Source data

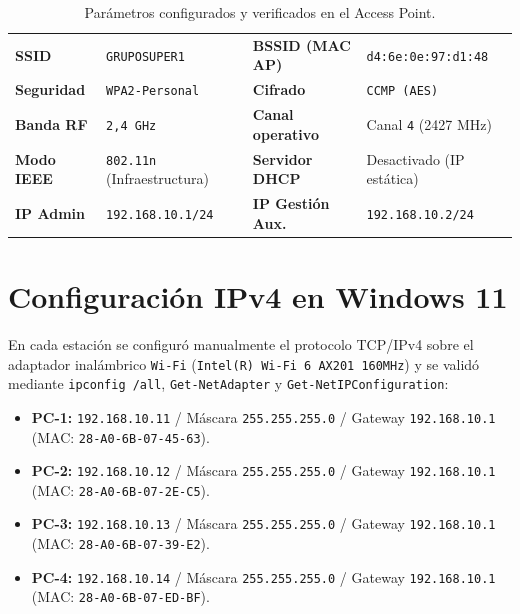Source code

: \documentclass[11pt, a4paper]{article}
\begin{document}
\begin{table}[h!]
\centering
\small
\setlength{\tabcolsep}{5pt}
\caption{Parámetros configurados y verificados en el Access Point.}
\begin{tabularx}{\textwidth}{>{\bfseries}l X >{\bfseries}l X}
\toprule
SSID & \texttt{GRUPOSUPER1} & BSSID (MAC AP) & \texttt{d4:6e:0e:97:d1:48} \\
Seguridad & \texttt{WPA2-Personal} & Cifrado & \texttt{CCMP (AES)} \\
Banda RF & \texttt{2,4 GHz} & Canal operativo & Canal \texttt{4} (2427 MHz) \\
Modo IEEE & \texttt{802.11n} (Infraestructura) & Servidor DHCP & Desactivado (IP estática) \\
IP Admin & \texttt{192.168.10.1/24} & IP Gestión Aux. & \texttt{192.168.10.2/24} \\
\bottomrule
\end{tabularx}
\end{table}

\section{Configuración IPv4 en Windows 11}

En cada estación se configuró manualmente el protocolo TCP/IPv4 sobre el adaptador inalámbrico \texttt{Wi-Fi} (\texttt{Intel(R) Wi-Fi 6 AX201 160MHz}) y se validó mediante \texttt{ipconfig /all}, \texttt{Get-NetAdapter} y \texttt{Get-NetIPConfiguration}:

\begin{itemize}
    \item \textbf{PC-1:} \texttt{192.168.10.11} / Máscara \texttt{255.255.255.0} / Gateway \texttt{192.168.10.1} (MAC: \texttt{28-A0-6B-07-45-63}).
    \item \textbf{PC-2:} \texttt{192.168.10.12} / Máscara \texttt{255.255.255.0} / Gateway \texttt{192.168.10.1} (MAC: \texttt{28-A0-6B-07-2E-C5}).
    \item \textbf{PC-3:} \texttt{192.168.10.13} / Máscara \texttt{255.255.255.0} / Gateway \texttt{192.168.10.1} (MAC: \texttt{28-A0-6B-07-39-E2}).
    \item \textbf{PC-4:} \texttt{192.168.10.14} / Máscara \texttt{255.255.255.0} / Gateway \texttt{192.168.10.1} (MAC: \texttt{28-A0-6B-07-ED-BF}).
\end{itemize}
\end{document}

---

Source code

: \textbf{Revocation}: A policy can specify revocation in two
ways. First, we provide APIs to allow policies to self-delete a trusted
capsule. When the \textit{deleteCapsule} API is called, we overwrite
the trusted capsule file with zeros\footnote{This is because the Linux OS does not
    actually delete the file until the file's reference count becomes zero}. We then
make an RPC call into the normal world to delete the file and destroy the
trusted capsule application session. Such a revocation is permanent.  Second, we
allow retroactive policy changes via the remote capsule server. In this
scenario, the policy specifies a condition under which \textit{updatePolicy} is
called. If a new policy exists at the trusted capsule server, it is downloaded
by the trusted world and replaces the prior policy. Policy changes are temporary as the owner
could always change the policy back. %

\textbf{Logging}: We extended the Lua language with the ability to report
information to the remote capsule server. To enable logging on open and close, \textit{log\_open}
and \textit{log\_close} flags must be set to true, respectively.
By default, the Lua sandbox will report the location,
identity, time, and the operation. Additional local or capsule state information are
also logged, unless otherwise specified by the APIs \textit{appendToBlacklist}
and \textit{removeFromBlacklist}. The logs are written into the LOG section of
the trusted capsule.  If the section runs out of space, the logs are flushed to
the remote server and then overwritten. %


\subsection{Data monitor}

WHAT YOU WILL DO:
Report only the number of lines in the records that include the word "server".

ANSWER SPACE:
4